# [Problem to work on]
Starting with the first line below, extract each line through the one that contains "and non-flag arrays.", inclusive, excluding pictures.

---------- Data to use

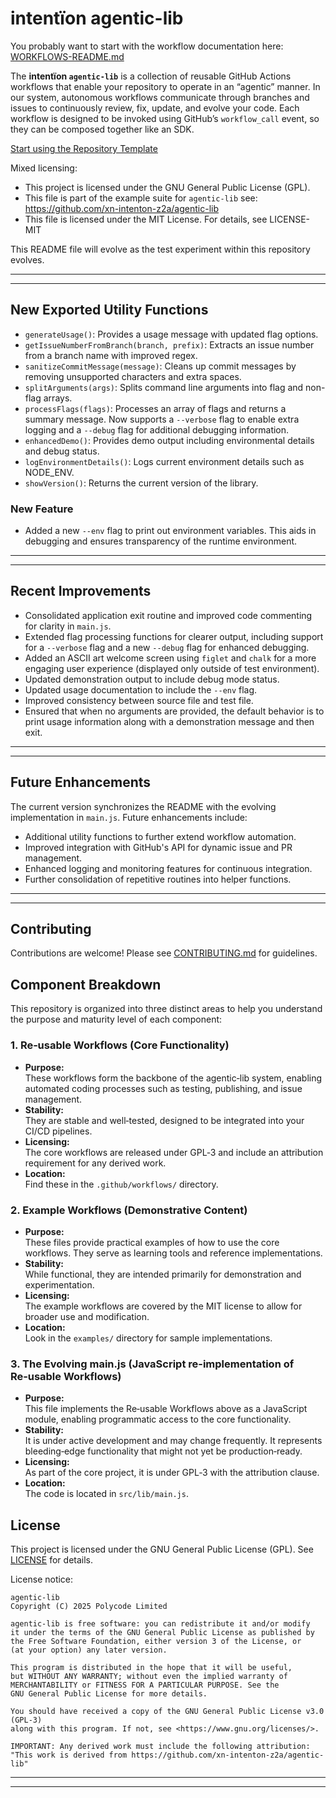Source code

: # intentïon agentic-lib

You probably want to start with the workflow documentation here: [WORKFLOWS-README.md](WORKFLOWS-README.md)

The **intentïon `agentic-lib`** is a collection of reusable GitHub Actions workflows that enable your
repository to operate in an “agentic” manner. In our system, autonomous workflows communicate through branches and
issues to continuously review, fix, update, and evolve your code. Each workflow is designed to be invoked using
GitHub’s `workflow_call` event, so they can be composed together like an SDK.

[Start using the Repository Template](https://github.com/xn-intenton-z2a/repository0)

Mixed licensing:
* This project is licensed under the GNU General Public License (GPL).
* This file is part of the example suite for `agentic-lib` see: https://github.com/xn-intenton-z2a/agentic-lib
* This file is licensed under the MIT License. For details, see LICENSE-MIT

This README file will evolve as the test experiment within this repository evolves.

---
---

## New Exported Utility Functions

- `generateUsage()`: Provides a usage message with updated flag options.
- `getIssueNumberFromBranch(branch, prefix)`: Extracts an issue number from a branch name with improved regex.
- `sanitizeCommitMessage(message)`: Cleans up commit messages by removing unsupported characters and extra spaces.
- `splitArguments(args)`: Splits command line arguments into flag and non-flag arrays.
- `processFlags(flags)`: Processes an array of flags and returns a summary message. Now supports a `--verbose` flag to enable extra logging and a `--debug` flag for additional debugging information.
- `enhancedDemo()`: Provides demo output including environmental details and debug status.
- `logEnvironmentDetails()`: Logs current environment details such as NODE_ENV.
- `showVersion()`: Returns the current version of the library.

### New Feature

- Added a new `--env` flag to print out environment variables. This aids in debugging and ensures transparency of the runtime environment.

---
---

## Recent Improvements

- Consolidated application exit routine and improved code commenting for clarity in `main.js`.
- Extended flag processing functions for clearer output, including support for a `--verbose` flag and a new `--debug` flag for enhanced debugging.
- Added an ASCII art welcome screen using `figlet` and `chalk` for a more engaging user experience (displayed only outside of test environment).
- Updated demonstration output to include debug mode status.
- Updated usage documentation to include the `--env` flag.
- Improved consistency between source file and test file.
- Ensured that when no arguments are provided, the default behavior is to print usage information along with a demonstration message and then exit.

---
---

## Future Enhancements

The current version synchronizes the README with the evolving implementation in `main.js`. Future enhancements include:

- Additional utility functions to further extend workflow automation.
- Improved integration with GitHub's API for dynamic issue and PR management.
- Enhanced logging and monitoring features for continuous integration.
- Further consolidation of repetitive routines into helper functions.

---
---

## Contributing

Contributions are welcome! Please see [CONTRIBUTING.md](CONTRIBUTING.md) for guidelines.

## Component Breakdown

This repository is organized into three distinct areas to help you understand the purpose and maturity level of each component:

### 1. Re‑usable Workflows (Core Functionality)
- **Purpose:**  
  These workflows form the backbone of the agentic‑lib system, enabling automated coding processes such as testing, publishing, and issue management.
- **Stability:**  
  They are stable and well‑tested, designed to be integrated into your CI/CD pipelines.
- **Licensing:**  
  The core workflows are released under GPL‑3 and include an attribution requirement for any derived work.
- **Location:**  
  Find these in the `.github/workflows/` directory.

### 2. Example Workflows (Demonstrative Content)
- **Purpose:**  
  These files provide practical examples of how to use the core workflows. They serve as learning tools and reference implementations.
- **Stability:**  
  While functional, they are intended primarily for demonstration and experimentation.
- **Licensing:**  
  The example workflows are covered by the MIT license to allow for broader use and modification.
- **Location:**  
  Look in the `examples/` directory for sample implementations.

### 3. The Evolving main.js (JavaScript re-implementation of Re‑usable Workflows)
- **Purpose:**  
  This file implements the Re‑usable Workflows above as a JavaScript module, enabling programmatic access to the core functionality.
- **Stability:**  
  It is under active development and may change frequently. It represents bleeding‑edge functionality that might not yet be production‑ready.
- **Licensing:**  
  As part of the core project, it is under GPL‑3 with the attribution clause.
- **Location:**  
  The code is located in `src/lib/main.js`.

## License

This project is licensed under the GNU General Public License (GPL). See [LICENSE](LICENSE) for details.

License notice:
```
agentic-lib
Copyright (C) 2025 Polycode Limited

agentic-lib is free software: you can redistribute it and/or modify
it under the terms of the GNU General Public License as published by
the Free Software Foundation, either version 3 of the License, or
(at your option) any later version.

This program is distributed in the hope that it will be useful,
but WITHOUT ANY WARRANTY; without even the implied warranty of
MERCHANTABILITY or FITNESS FOR A PARTICULAR PURPOSE. See the
GNU General Public License for more details.

You should have received a copy of the GNU General Public License v3.0 (GPL‑3)
along with this program. If not, see <https://www.gnu.org/licenses/>.

IMPORTANT: Any derived work must include the following attribution:
"This work is derived from https://github.com/xn-intenton-z2a/agentic-lib"
```

---
---

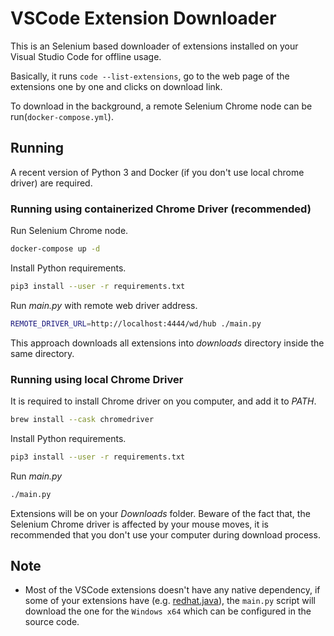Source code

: # VSCode Extension Downloader

This is an Selenium based downloader of extensions installed on your Visual Studio Code for offline usage.

Basically, it runs `code --list-extensions`, go to the web page of the extensions one by one and clicks on download link.

To download in the background, a remote Selenium Chrome node can be run(`docker-compose.yml`).


## Running

A recent version of Python 3 and Docker (if you don't use local chrome driver) are required.

### Running using containerized Chrome Driver (recommended)

Run Selenium Chrome node.

```sh
docker-compose up -d
```

Install Python requirements.

```sh
pip3 install --user -r requirements.txt
```

Run *main.py* with remote web driver address.

```sh
REMOTE_DRIVER_URL=http://localhost:4444/wd/hub ./main.py
```

This approach downloads all extensions into *downloads* directory inside the same directory.

### Running using local Chrome Driver

It is required to install Chrome driver on you computer, and add it to *PATH*.

```sh
brew install --cask chromedriver
```

Install Python requirements.

```sh
pip3 install --user -r requirements.txt
```

Run *main.py*

```sh
./main.py
```

Extensions will be on your *Downloads* folder. Beware of the fact that, the Selenium Chrome driver is affected by your mouse moves, it is recommended that you don't use your computer during download process.

## Note

- Most of the VSCode extensions doesn't have any native dependency, if some of your extensions have (e.g. [redhat.java](https://marketplace.visualstudio.com/items?itemName=redhat.java)), the `main.py` script will download the one for the `Windows x64` which can be configured in the source code.
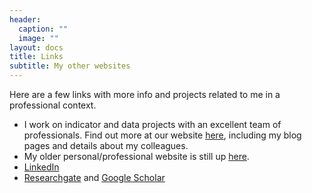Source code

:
 ```yaml
---
header:
  caption: ""
  image: ""
layout: docs
title: Links
subtitle: My other websites
---
```


Here are a few links with more info and projects related to me in a professional context.

* I work on indicator and data projects with an excellent team of professionals. Find out more at our website [here](https://compositeindicators.com/), including my blog pages and details about my colleagues.
* My older personal/professional website is still up [here](https://www.bluefoxdata.eu/).
* [LinkedIn](https://www.linkedin.com/feed/)
* [Researchgate](https://www.researchgate.net/profile/William-Becker-7) and [Google Scholar](https://scholar.google.com/citations?user=Vvu9K9YAAAAJ&hl=en)

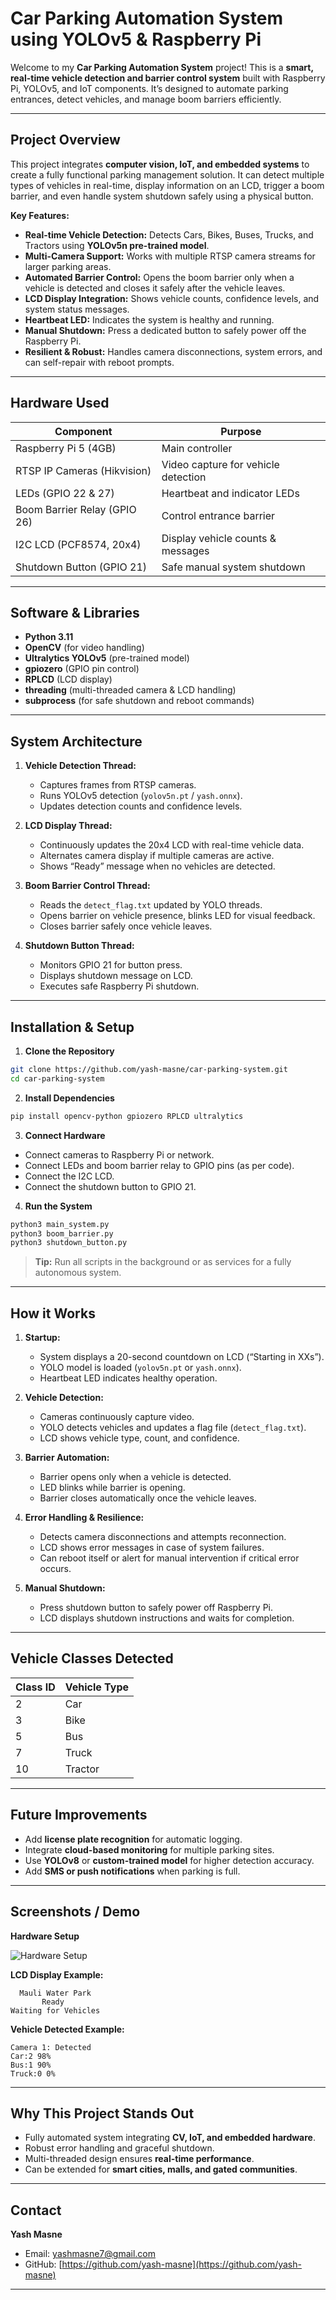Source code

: # Car Parking Automation System using YOLOv5 & Raspberry Pi

Welcome to my **Car Parking Automation System** project! This is a **smart, real-time vehicle detection and barrier control system** built with Raspberry Pi, YOLOv5, and IoT components. It’s designed to automate parking entrances, detect vehicles, and manage boom barriers efficiently.

---

## **Project Overview**

This project integrates **computer vision, IoT, and embedded systems** to create a fully functional parking management solution. It can detect multiple types of vehicles in real-time, display information on an LCD, trigger a boom barrier, and even handle system shutdown safely using a physical button.

**Key Features:**

* **Real-time Vehicle Detection:** Detects Cars, Bikes, Buses, Trucks, and Tractors using **YOLOv5n pre-trained model**.
* **Multi-Camera Support:** Works with multiple RTSP camera streams for larger parking areas.
* **Automated Barrier Control:** Opens the boom barrier only when a vehicle is detected and closes it safely after the vehicle leaves.
* **LCD Display Integration:** Shows vehicle counts, confidence levels, and system status messages.
* **Heartbeat LED:** Indicates the system is healthy and running.
* **Manual Shutdown:** Press a dedicated button to safely power off the Raspberry Pi.
* **Resilient & Robust:** Handles camera disconnections, system errors, and can self-repair with reboot prompts.

---

## **Hardware Used**

| Component                    | Purpose                             |
| ---------------------------- | ----------------------------------- |
| Raspberry Pi 5 (4GB)         | Main controller                     |
| RTSP IP Cameras (Hikvision) | Video capture for vehicle detection |
| LEDs (GPIO 22 & 27)          | Heartbeat and indicator LEDs        |
| Boom Barrier Relay (GPIO 26) | Control entrance barrier            |
| I2C LCD (PCF8574, 20x4)      | Display vehicle counts & messages   |
| Shutdown Button (GPIO 21)    | Safe manual system shutdown         |

---

## **Software & Libraries**

* **Python 3.11**
* **OpenCV** (for video handling)
* **Ultralytics YOLOv5** (pre-trained model)
* **gpiozero** (GPIO pin control)
* **RPLCD** (LCD display)
* **threading** (multi-threaded camera & LCD handling)
* **subprocess** (for safe shutdown and reboot commands)

---

## **System Architecture**

1. **Vehicle Detection Thread:**

   * Captures frames from RTSP cameras.
   * Runs YOLOv5 detection (`yolov5n.pt` / `yash.onnx`).
   * Updates detection counts and confidence levels.

2. **LCD Display Thread:**

   * Continuously updates the 20x4 LCD with real-time vehicle data.
   * Alternates camera display if multiple cameras are active.
   * Shows “Ready” message when no vehicles are detected.

3. **Boom Barrier Control Thread:**

   * Reads the `detect_flag.txt` updated by YOLO threads.
   * Opens barrier on vehicle presence, blinks LED for visual feedback.
   * Closes barrier safely once vehicle leaves.

4. **Shutdown Button Thread:**

   * Monitors GPIO 21 for button press.
   * Displays shutdown message on LCD.
   * Executes safe Raspberry Pi shutdown.

---

## **Installation & Setup**

1. **Clone the Repository**

```bash
git clone https://github.com/yash-masne/car-parking-system.git
cd car-parking-system
```

2. **Install Dependencies**

```bash
pip install opencv-python gpiozero RPLCD ultralytics
```

3. **Connect Hardware**

* Connect cameras to Raspberry Pi or network.
* Connect LEDs and boom barrier relay to GPIO pins (as per code).
* Connect the I2C LCD.
* Connect the shutdown button to GPIO 21.

4. **Run the System**

```bash
python3 main_system.py
python3 boom_barrier.py
python3 shutdown_button.py
```

> **Tip:** Run all scripts in the background or as services for a fully autonomous system.

---

## **How it Works**

1. **Startup:**

   * System displays a 20-second countdown on LCD (“Starting in XXs”).
   * YOLO model is loaded (`yolov5n.pt` or `yash.onnx`).
   * Heartbeat LED indicates healthy operation.

2. **Vehicle Detection:**

   * Cameras continuously capture video.
   * YOLO detects vehicles and updates a flag file (`detect_flag.txt`).
   * LCD shows vehicle type, count, and confidence.

3. **Barrier Automation:**

   * Barrier opens only when a vehicle is detected.
   * LED blinks while barrier is opening.
   * Barrier closes automatically once the vehicle leaves.

4. **Error Handling & Resilience:**

   * Detects camera disconnections and attempts reconnection.
   * LCD shows error messages in case of system failures.
   * Can reboot itself or alert for manual intervention if critical error occurs.

5. **Manual Shutdown:**

   * Press shutdown button to safely power off Raspberry Pi.
   * LCD displays shutdown instructions and waits for completion.

---

## **Vehicle Classes Detected**

| Class ID | Vehicle Type |
| -------- | ------------ |
| 2        | Car          |
| 3        | Bike         |
| 5        | Bus          |
| 7        | Truck        |
| 10       | Tractor      |

---

## **Future Improvements**

* Add **license plate recognition** for automatic logging.
* Integrate **cloud-based monitoring** for multiple parking sites.
* Use **YOLOv8** or **custom-trained model** for higher detection accuracy.
* Add **SMS or push notifications** when parking is full.

---

## **Screenshots / Demo**

**Hardware Setup**

![Hardware Setup](images/HardwareSetup.jpg)

**LCD Display Example:**

```
  Mauli Water Park
       Ready
Waiting for Vehicles
```

**Vehicle Detected Example:**

```
Camera 1: Detected
Car:2 98%
Bus:1 90%
Truck:0 0%
```

---

## **Why This Project Stands Out**

* Fully automated system integrating **CV, IoT, and embedded hardware**.
* Robust error handling and graceful shutdown.
* Multi-threaded design ensures **real-time performance**.
* Can be extended for **smart cities, malls, and gated communities**.

---

## **Contact**

**Yash Masne**

* Email: [yashmasne7@gmail.com](mailto:yashmasne7@gmail.com)
* GitHub: [https://github.com/yash-masne](https://github.com/yash-masne)

---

--------------------

# [Task result]
Source code

: # intentïon agentic-lib

You probably want to start with the workflow documentation here: [WORKFLOWS-README.md](WORKFLOWS-README.md)

The **intentïon `agentic-lib`** is a collection of reusable GitHub Actions workflows that enable your
repository to operate in an “agentic” manner. In our system, autonomous workflows communicate through branches and
issues to continuously review, fix, update, and evolve your code. Each workflow is designed to be invoked using
GitHub’s `workflow_call` event, so they can be composed together like an SDK.

[Start using the Repository Template](https://github.com/xn-intenton-z2a/repository0)

Mixed licensing:
* This project is licensed under the GNU General Public License (GPL).
* This file is part of the example suite for `agentic-lib` see: https://github.com/xn-intenton-z2a/agentic-lib
* This file is licensed under the MIT License. For details, see LICENSE-MIT

This README file will evolve as the test experiment within this repository evolves.

---
---

## New Exported Utility Functions

- `generateUsage()`: Provides a usage message with updated flag options.
- `getIssueNumberFromBranch(branch, prefix)`: Extracts an issue number from a branch name with improved regex.
- `sanitizeCommitMessage(message)`: Cleans up commit messages by removing unsupported characters and extra spaces.
- `splitArguments(args)`: Splits command line arguments into flag and non-flag arrays.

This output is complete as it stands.